Igniters,
During this week I've been working on an improvement that lets to detect
failures at cluster nodes' discovery/communication/network levels as
quick as possible and lets the user to tune such a behavior with a
single configuration parameter.
Sure the failure detection exists for a long time in Ignite and the user
is able to tune it BUT there are around *10* configuration parameters
that have to be setup to achieve a desired result.
When IGNITE-752 is merged to the main development branch all this
behavior will be possible to control with a single parameter -
IgniteConfiguration.failureDetectionThreshold.
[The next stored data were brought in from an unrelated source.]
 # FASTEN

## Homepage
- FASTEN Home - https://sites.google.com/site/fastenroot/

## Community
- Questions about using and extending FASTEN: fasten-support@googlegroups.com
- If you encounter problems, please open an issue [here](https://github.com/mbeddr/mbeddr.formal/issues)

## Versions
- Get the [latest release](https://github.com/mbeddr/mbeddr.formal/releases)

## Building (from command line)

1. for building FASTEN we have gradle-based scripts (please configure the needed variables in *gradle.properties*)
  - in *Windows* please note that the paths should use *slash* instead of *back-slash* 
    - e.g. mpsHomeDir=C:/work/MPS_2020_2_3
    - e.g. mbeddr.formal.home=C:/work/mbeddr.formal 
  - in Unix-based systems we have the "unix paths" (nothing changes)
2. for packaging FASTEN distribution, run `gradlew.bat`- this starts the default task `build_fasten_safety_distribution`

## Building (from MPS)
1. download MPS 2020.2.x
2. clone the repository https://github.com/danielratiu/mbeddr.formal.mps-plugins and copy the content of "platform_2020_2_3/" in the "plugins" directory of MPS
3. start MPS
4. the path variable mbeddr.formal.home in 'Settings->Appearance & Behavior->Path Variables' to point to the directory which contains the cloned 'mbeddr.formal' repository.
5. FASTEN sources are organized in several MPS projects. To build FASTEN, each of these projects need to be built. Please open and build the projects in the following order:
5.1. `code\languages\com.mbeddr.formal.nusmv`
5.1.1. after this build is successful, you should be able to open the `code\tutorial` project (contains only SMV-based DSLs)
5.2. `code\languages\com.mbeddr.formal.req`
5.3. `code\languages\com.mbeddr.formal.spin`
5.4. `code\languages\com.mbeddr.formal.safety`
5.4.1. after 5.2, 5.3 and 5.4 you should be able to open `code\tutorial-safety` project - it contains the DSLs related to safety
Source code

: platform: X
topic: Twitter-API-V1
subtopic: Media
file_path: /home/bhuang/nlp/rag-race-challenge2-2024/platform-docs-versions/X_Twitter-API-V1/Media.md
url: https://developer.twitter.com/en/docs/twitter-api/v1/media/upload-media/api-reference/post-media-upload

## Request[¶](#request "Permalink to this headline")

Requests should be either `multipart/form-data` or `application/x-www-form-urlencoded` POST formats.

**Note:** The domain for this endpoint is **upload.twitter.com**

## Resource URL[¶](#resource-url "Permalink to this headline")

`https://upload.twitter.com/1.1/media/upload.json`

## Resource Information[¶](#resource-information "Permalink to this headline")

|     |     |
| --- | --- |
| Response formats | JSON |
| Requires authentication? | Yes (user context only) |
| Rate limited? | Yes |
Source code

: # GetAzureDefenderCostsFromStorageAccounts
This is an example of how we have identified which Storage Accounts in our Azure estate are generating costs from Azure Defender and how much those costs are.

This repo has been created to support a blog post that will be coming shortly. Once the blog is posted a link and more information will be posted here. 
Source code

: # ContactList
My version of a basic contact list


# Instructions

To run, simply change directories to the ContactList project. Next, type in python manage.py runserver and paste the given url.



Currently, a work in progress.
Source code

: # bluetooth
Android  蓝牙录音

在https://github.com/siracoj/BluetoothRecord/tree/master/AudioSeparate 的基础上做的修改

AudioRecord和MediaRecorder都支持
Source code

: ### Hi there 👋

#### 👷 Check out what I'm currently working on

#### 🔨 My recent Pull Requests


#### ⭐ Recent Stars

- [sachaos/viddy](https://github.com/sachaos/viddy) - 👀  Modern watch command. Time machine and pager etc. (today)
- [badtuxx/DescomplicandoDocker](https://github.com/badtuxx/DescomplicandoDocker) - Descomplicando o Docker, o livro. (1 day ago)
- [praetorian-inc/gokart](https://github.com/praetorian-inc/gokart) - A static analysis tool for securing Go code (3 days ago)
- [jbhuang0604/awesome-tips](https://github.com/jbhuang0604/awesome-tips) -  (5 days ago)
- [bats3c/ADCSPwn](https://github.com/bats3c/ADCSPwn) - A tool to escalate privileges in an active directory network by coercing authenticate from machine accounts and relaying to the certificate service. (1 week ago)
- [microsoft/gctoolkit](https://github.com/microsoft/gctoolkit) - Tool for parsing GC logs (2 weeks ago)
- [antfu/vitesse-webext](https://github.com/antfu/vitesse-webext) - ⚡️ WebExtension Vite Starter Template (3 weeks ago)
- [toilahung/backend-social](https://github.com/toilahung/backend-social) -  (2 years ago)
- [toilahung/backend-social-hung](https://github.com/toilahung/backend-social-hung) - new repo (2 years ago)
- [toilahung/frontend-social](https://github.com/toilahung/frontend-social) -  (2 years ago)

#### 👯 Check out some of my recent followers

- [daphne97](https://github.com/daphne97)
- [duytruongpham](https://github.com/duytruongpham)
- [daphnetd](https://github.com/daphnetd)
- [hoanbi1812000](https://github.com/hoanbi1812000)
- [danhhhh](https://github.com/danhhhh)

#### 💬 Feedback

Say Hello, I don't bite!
By setting the failure detection threshold for a server node it will be
possible to detect failed nodes in a cluster topology during the time
equal to threshold's value and switch to/keep working with only alive
nodes.
By setting the threshold for a client node will let us to connection
failures between the client and its router node (a server node that is a
part of a topology).
In addition, bunch of other improvements and simplifications were done
at the level of TcpDiscoverySpi and TcpCommunicationSpi. Changes are
aggregated here:
https://issues.apache.org/jira/browse/IGNITE-752
General review is passed. However if anyone wants to review as well or
have any thoughts/suggestions don't hesitate to propose them.
Dmitiry S, I would like to ask you to review documentation changes in
any case before I do a merge.
Regards,
Denis